Look through the data below. Collect every line where the word "with" occurs.

Listed records
┌────────
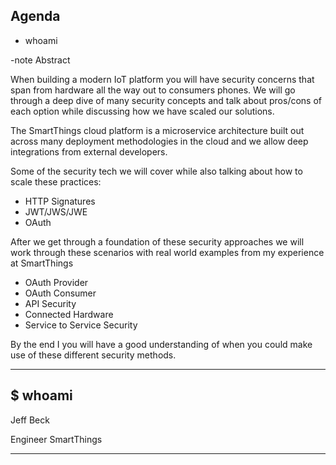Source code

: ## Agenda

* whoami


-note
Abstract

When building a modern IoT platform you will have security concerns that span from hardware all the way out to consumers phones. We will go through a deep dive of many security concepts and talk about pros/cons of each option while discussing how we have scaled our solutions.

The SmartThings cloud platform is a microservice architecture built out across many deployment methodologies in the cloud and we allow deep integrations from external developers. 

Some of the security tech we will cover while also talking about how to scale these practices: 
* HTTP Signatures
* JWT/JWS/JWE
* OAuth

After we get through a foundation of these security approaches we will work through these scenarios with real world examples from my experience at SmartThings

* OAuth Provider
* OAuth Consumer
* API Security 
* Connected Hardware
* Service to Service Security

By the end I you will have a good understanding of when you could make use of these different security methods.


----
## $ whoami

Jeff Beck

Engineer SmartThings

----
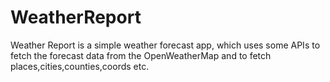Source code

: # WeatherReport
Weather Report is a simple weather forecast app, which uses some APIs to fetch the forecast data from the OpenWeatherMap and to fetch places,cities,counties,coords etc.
└────────
┌────────
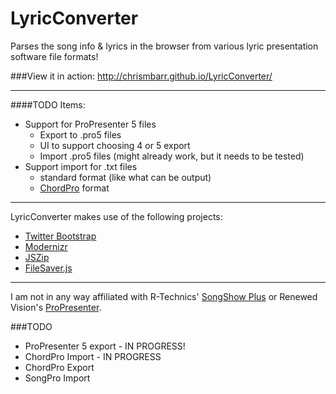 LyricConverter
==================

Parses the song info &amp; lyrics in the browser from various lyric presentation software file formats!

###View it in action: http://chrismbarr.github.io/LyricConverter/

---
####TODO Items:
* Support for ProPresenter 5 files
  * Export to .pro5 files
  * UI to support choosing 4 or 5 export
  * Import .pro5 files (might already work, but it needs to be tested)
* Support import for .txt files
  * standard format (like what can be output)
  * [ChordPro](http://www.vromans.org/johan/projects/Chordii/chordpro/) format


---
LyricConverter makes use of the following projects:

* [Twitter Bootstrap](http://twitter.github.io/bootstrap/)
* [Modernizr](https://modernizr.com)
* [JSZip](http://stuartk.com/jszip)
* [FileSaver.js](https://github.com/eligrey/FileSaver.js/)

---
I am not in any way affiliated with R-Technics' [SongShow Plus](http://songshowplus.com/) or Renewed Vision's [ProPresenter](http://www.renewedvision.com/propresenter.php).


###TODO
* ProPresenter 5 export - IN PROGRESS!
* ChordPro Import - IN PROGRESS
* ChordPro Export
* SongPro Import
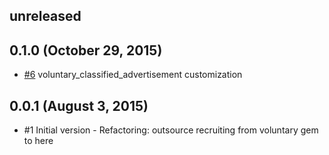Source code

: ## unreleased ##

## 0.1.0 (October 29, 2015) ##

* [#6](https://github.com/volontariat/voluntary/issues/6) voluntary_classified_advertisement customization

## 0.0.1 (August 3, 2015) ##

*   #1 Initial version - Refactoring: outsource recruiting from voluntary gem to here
└────────
┌────────
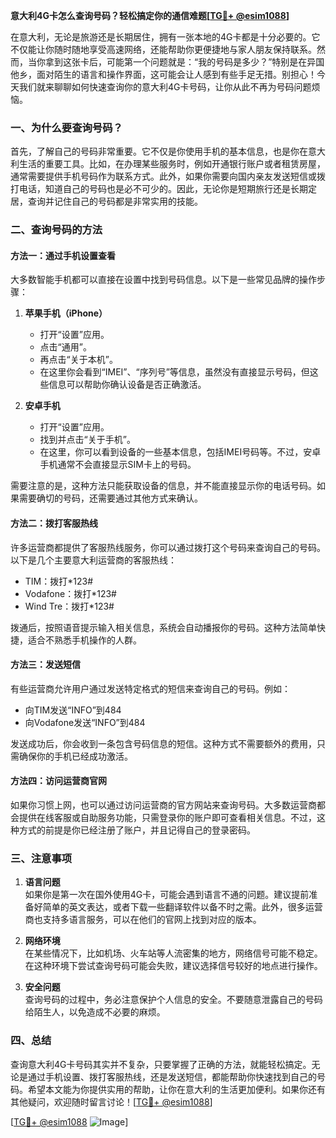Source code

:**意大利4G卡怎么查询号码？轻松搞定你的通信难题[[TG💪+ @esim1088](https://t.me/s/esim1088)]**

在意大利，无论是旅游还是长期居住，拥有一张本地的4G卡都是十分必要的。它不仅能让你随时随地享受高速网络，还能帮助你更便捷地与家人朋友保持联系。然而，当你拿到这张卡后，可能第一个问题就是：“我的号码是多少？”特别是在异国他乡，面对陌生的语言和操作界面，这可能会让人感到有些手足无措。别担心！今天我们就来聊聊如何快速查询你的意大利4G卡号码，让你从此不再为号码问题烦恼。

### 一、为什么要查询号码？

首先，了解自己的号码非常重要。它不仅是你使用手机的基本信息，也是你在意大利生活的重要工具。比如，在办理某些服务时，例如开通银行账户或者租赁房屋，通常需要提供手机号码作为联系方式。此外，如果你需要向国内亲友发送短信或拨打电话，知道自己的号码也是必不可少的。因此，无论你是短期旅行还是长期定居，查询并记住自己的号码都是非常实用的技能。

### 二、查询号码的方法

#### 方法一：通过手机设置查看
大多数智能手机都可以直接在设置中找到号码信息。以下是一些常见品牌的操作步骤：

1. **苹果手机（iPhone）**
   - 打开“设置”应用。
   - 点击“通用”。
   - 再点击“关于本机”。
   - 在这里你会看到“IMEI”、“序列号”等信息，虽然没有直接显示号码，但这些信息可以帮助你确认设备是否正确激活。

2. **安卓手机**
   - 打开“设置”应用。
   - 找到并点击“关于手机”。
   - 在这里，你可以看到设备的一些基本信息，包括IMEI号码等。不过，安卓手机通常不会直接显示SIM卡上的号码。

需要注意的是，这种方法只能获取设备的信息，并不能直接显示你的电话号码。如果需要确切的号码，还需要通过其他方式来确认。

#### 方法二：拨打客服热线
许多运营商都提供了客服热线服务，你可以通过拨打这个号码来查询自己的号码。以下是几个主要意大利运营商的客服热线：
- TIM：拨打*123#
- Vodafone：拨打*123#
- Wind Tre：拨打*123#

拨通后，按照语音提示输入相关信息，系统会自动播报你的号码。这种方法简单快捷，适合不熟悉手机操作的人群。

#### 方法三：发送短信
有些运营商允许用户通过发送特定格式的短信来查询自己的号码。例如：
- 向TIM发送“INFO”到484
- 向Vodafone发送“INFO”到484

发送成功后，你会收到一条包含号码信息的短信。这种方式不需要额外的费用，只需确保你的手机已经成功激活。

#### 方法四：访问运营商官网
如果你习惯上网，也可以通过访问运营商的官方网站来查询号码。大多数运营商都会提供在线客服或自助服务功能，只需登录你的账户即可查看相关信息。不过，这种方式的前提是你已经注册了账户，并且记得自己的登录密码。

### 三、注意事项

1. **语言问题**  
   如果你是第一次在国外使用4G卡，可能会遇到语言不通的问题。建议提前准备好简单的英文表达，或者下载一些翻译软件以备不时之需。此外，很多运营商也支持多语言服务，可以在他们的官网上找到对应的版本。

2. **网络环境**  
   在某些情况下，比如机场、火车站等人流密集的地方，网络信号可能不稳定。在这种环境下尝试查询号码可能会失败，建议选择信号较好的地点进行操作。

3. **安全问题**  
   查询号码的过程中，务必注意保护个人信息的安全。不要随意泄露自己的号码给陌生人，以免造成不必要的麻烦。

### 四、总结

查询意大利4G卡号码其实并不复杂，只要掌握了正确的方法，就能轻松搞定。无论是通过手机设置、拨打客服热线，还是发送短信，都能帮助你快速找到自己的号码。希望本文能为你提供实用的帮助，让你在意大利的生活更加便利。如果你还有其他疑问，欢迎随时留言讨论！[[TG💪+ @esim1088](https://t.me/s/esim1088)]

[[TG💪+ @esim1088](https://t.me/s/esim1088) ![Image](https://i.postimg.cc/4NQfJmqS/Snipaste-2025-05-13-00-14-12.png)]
└────────
Output
After we get through a foundation of these security approaches we will work through these scenarios with real world examples from my experience at SmartThings
I am not in any way affiliated with R-Technics' [SongShow Plus](http://songshowplus.com/) or Renewed Vision's [ProPresenter](http://www.renewedvision.com/propresenter.php).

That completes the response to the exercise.